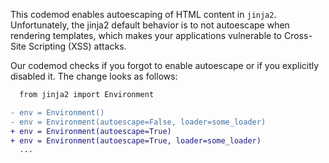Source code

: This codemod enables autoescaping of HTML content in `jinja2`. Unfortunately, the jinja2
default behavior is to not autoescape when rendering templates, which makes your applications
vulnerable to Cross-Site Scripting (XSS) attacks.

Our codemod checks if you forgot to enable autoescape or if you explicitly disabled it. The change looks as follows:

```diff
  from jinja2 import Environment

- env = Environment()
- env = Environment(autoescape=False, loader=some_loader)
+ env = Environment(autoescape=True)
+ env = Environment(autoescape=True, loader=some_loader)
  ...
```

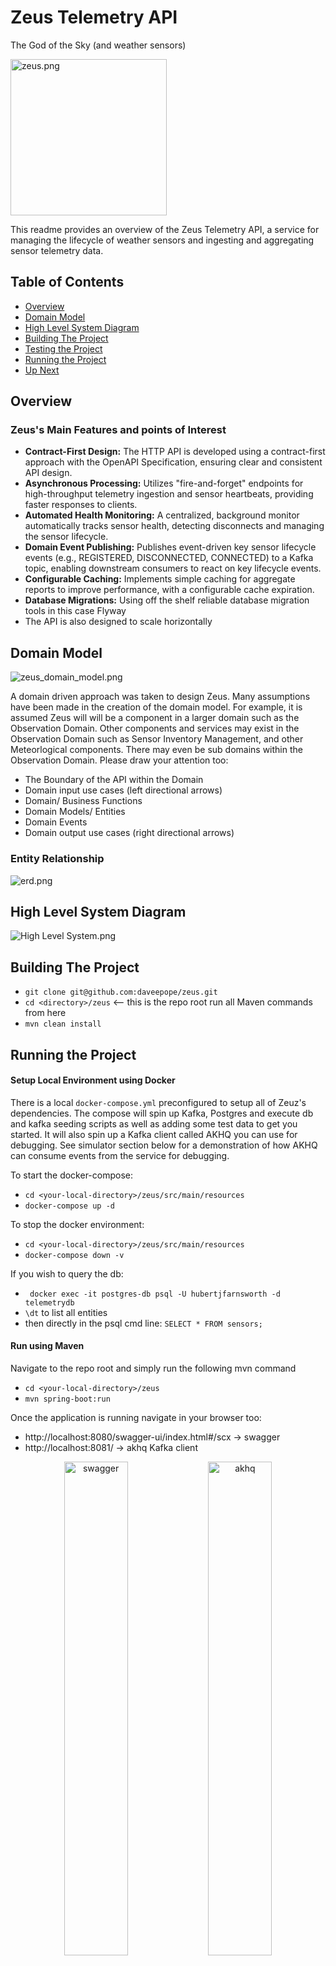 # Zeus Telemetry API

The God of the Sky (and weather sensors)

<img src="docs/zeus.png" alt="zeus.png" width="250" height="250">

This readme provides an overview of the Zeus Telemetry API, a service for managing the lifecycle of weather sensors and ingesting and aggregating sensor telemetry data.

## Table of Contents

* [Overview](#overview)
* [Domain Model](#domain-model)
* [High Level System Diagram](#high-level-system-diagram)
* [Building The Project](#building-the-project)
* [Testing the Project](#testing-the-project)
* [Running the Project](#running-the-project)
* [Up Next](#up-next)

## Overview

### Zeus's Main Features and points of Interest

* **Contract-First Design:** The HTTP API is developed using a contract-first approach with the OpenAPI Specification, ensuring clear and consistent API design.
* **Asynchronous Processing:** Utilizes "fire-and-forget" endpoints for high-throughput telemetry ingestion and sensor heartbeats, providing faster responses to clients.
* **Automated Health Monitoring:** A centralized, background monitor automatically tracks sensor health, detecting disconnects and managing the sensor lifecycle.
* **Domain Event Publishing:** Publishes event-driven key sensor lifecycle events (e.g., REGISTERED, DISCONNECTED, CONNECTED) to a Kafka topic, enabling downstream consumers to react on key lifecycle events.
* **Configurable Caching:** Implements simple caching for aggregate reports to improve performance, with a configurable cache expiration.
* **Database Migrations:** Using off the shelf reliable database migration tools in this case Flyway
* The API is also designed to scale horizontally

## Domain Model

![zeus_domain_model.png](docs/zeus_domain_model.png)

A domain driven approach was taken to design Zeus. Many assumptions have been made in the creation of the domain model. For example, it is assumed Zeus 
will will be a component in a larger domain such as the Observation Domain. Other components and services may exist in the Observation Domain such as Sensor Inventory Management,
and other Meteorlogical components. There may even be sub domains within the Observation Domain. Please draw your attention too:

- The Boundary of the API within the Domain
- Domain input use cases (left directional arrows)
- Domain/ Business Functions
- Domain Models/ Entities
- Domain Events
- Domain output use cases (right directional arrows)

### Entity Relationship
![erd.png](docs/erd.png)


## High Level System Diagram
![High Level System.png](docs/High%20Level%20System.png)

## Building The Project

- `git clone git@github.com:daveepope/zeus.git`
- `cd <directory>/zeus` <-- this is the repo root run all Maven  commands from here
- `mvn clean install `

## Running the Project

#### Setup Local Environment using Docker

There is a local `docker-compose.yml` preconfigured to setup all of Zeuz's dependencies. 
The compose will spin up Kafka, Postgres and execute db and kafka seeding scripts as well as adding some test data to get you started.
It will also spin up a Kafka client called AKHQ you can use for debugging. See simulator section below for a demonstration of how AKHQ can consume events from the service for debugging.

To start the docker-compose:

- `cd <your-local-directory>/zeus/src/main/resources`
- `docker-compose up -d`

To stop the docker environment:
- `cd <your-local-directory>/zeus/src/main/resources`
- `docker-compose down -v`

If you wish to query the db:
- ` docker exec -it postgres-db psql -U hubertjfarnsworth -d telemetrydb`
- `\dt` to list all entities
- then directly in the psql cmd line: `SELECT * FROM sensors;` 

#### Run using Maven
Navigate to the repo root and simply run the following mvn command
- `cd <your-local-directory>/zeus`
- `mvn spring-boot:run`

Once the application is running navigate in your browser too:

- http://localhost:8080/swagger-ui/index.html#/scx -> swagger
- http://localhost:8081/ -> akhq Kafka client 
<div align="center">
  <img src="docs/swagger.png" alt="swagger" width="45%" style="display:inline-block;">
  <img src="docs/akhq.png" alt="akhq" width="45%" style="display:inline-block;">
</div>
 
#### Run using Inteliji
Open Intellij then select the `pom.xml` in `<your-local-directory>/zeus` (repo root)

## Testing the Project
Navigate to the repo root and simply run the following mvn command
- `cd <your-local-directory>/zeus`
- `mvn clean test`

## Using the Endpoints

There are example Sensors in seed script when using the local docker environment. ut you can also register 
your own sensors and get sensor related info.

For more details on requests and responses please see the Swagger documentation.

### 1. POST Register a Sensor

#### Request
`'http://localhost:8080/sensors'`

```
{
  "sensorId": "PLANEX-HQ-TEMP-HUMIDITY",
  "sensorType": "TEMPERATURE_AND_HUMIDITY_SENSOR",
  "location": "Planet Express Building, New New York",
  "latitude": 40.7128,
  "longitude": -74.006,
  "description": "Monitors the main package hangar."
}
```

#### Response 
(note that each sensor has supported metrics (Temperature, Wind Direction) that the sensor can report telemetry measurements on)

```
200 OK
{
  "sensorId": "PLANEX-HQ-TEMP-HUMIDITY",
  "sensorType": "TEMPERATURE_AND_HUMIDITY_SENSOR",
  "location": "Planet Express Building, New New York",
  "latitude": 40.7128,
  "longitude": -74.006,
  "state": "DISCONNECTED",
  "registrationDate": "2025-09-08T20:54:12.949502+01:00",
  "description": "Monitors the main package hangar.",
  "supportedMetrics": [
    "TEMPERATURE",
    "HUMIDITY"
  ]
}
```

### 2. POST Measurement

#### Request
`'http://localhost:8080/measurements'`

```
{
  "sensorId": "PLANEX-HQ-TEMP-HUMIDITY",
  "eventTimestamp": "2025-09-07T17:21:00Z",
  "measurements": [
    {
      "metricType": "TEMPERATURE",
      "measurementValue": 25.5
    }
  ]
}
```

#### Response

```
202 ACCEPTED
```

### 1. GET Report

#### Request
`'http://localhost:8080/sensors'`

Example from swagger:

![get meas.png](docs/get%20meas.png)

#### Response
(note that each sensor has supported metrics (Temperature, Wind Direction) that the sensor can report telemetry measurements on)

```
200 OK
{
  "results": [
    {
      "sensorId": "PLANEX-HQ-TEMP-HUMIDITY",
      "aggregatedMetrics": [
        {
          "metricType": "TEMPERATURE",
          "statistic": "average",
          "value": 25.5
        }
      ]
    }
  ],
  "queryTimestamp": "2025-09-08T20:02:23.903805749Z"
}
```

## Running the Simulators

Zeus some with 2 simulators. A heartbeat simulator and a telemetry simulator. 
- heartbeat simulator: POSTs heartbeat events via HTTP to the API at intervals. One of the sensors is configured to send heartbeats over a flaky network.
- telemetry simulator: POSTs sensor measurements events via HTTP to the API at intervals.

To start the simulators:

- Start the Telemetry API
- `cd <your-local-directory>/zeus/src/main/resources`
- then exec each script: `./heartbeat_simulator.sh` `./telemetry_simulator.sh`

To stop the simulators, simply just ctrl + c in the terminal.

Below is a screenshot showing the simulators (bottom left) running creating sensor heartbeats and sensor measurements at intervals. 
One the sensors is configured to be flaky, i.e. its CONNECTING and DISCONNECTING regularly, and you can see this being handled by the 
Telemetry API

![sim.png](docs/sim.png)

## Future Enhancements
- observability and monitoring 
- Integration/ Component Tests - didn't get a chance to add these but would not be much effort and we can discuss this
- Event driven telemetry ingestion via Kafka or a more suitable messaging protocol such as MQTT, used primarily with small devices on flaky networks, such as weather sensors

====

■ Task to complete
Check the listing above for lines containing the string "heartbeats", and copy each one.

■ Expected answer
* **Asynchronous Processing:** Utilizes "fire-and-forget" endpoints for high-throughput telemetry ingestion and sensor heartbeats, providing faster responses to clients.
- heartbeat simulator: POSTs heartbeat events via HTTP to the API at intervals. One of the sensors is configured to send heartbeats over a flaky network.
Below is a screenshot showing the simulators (bottom left) running creating sensor heartbeats and sensor measurements at intervals. 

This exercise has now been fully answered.